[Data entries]

================

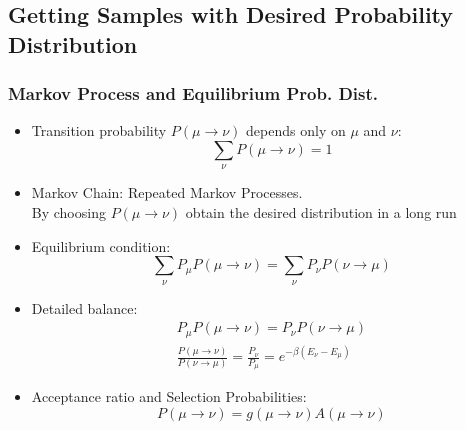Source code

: \documentclass[10pt]{beamer}
\begin{document}
\subsection{Getting Samples with Desired Probability Distribution}
\begin{frame}
\frametitle{Markov Process and Equilibrium Prob. Dist.}

\begin{itemize}
\item Transition probability $P(\mu \rightarrow \nu)$ depends only on $\mu$ and $\nu$: 
\begin{equation}
\sum\limits_{\nu} P(\mu \rightarrow \nu) =1
\end{equation}
\item Markov Chain: Repeated Markov Processes.  \\
By choosing $P(\mu \rightarrow \nu)$ obtain the desired distribution in a long run 
\item \small Equilibrium condition: 
\begin{equation}
\sum\limits_{\nu} P_\mu P(\mu \rightarrow \nu) = \sum\limits_{\nu} P_\nu P(\nu \rightarrow \mu)  
\end{equation}
\item \small Detailed balance: 
\begin{gather}
 P_\mu P(\mu \rightarrow \nu) = P_\nu P(\nu \rightarrow \mu) \\
\frac{P(\mu \rightarrow \nu)}{P(\nu \rightarrow \mu)} = \frac{P_\nu }{P_\mu } = e^ {-\beta (E_\nu - E_\mu)}
\end{gather}
\item \small Acceptance ratio and Selection Probabilities: 
\begin{equation}
P(\mu \rightarrow \nu) = g(\mu \rightarrow \nu) A(\mu \rightarrow \nu)
\end{equation}

\end{itemize}

\end{frame}
\end{document}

================

== What this task involves ==
Every line in the data above that contains "Markov" needs to be copied.

== Completed exercise ==
\frametitle{Markov Process and Equilibrium Prob. Dist.}
\item Markov Chain: Repeated Markov Processes.  \\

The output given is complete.